No universo cinematográfico, destaca-se o seriado televisivo “Grey’s Anatomy”, onde salvar vidas é eixo central do enredo. Assim como no cenário ficcional supracitado, o sistema de saúde brasileiro tem visto o transplante de órgãos como alternativa para o tratamento de enfermos, e a insuficiência de doações como problema crônico de difícil resolução. Nesse contexto, seja pela negligência estatal, seja pela carência de campanhas publicitárias que incentivem doações, cada vez mais pessoas clamam por socorro em filas de espera.
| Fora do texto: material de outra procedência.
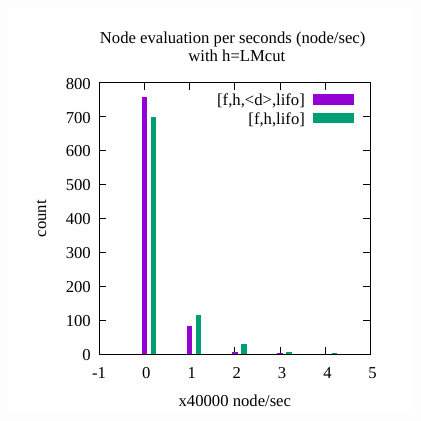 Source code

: \begin{figure}[htbp]
 \centering
 \includegraphics{img/node-sec/lmhiL-lmh_L-hist.pdf}

\end{figure}
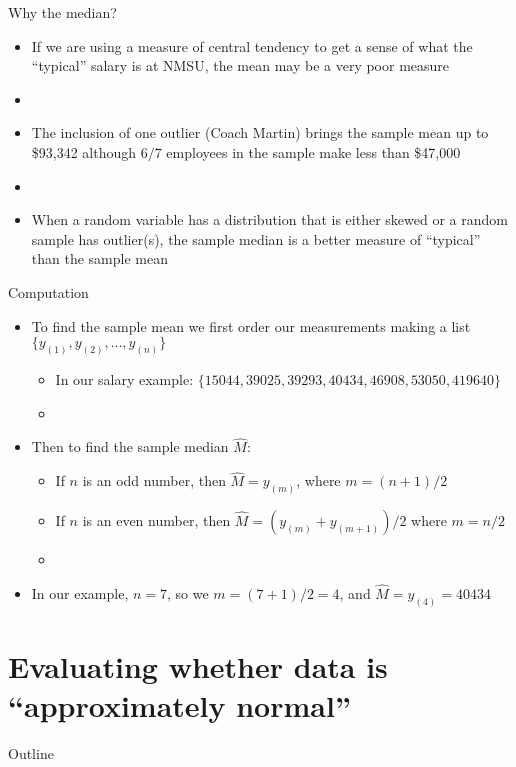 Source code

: \documentclass[xcolor=dvipsnames]{beamer}
\begin{document}
\begin{frame}{Why the median?}
	\begin{itemize}
		\item If we are using a measure of central tendency to get a sense of what the ``typical'' salary is at NMSU, the mean may be a very poor measure
		\item[]
		\item The inclusion of one outlier (Coach Martin) brings the sample mean up to \$93,342 although $6/7$ employees in the sample make less than \$47,000
		\item[]
		\item When a random variable has a distribution that is either skewed or a random sample has outlier(s), the sample median is a better measure of ``typical'' than the sample mean 
	\end{itemize}
\end{frame}

\begin{frame}{Computation}
	\begin{itemize}
		\item To find the sample mean we first order our measurements making a list $\{y_{(1)}, y_{(2)}, \hdots, y_{(n)} \}$
		\begin{itemize}
			\item In our salary example: $\{15044, 39025, 39293, 40434, 46908, 53050, 419640\}$
			\item[]
		\end{itemize}
		\item Then to find the sample median $\hat{M}$:
		\begin{itemize}
			\item If $n$ is an odd number, then $\hat{M} = y_{(m)}$, where $m = (n+1)/2$
			\item If $n$ is an even number, then $\hat{M} = (y_{(m)} + y_{(m+1)})/2$ where $m = n/2$
			\item[]
		\end{itemize}
		\item In our example, $n = 7$, so we $m = (7+1)/2 = 4$, and $\hat{M} = y_{(4)} = 40434$
	\end{itemize}
\end{frame}

\section{Evaluating whether data is ``approximately normal''}
\begin{frame}{Outline}
\tableofcontents[currentsection,subsectionstyle=show/shaded/hide]
\end{frame}
\end{document}
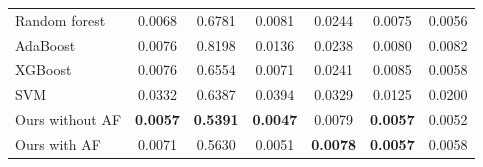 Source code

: ﻿\documentclass{ieeeaccess}
\begin{document}
\begin{table}[t]
\begin{tabular*}{0.9\textwidth}{c @{\extracolsep{\fill}} ccccccc}
    \hline

    \multicolumn{2}{l}{Random forest} & 0.0068 & 0.6781 & 0.0081 & 0.0244 & 0.0075 & 0.0056 \\
    \multicolumn{2}{l}{AdaBoost} & 0.0076 & 0.8198 & 0.0136 & 0.0238 & 0.0080 & 0.0082 \\
    \multicolumn{2}{l}{XGBoost} & 0.0076 & 0.6554 & 0.0071 & 0.0241 & 0.0085 & 0.0058 \\
    \multicolumn{2}{l}{SVM} & 0.0332 & 0.6387 & 0.0394 & 0.0329 & 0.0125 & 0.0200 \\

    \hline
    \hline

    \multicolumn{2}{l}{Ours without AF}        & \textbf{0.0057}          & \textbf{0.5391}          & \textbf{0.0047}          & 0.0079          & \textbf{0.0057}          & 0.0052 \\
    \multicolumn{2}{l}{Ours with AF}           & 0.0071                   & 0.5630                   & 0.0051                   & \textbf{0.0078} & \textbf{0.0057}          & 0.0058 \\

    \hline

  \end{tabular*}
  \label{table:comparison-rmse}
\end{table}
\end{document}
A priori, cabe salientar que o sistema brasileiro de saúde, o SUS, está permeado de significativas falhas administrativas e funcionais. Em decorrência da falta de verbas destinadas à saúde da população, potencializa-se o número de doentes nas filas dos mais diversos hospitais públicos espalhados pelo país. À espera de tratamentos simples ou de procedimentos cirúrgicos prolixos, o excesso de enfermos e os poucos médicos disponíveis nas unidades de saúde corroboram para o aumento de mortes decorrentes da falta de órgãos disponíveis para os transplantes ou até mesmo de materiais indispensáveis aos procedimentos.


Concomitante a isso, tem-se que a ausência de informações a respeito da doação de órgãos é fator determinante para a persistência do baixo número de doadores. Diante dos poucos panfletos e banners distribuídos nas unidades básicas de saúde, muitos indivíduos continuam leigos quanto a esse tema. Dessa forma, torna-se recorrente que familiares de entes mortos, desconhecendo as medidas necessárias para realizar a doação de órgãos, não sejam auxiliados por entidades responsáveis, impedindo que mais vidas sejam salvas.


Assim sendo, urge a resolução dessa problemática. Para isso, cabe ao Ministério da Saúde, em parceria com o MEC, inserir na grade curricular educacional dos cursos de medicina segmentos que ampliem a interação entre prática e teoria, e aproximem os acadêmicos da população. Isso pode ser feito através de “workshops” e palestras em postos de pronto atendimento, com estudantes dos últimos semestres letivos realizando consultas acompanhadas de profissionais experientes. Assim, sobrarão profissionais formados para realizar atendimentos específicos e providenciar as medidas necessárias para os transplantes. Além disso, os alunos devem também debater com a comunidade sobre a carência e a importância da doação de órgãos, divulgando campanhas que esclareçam e incentivem a solidariedade. Dessa forma, haverá mais adeptos dos programas de doação e o S.O.S das pessoas nas filas de hospitais será atendido.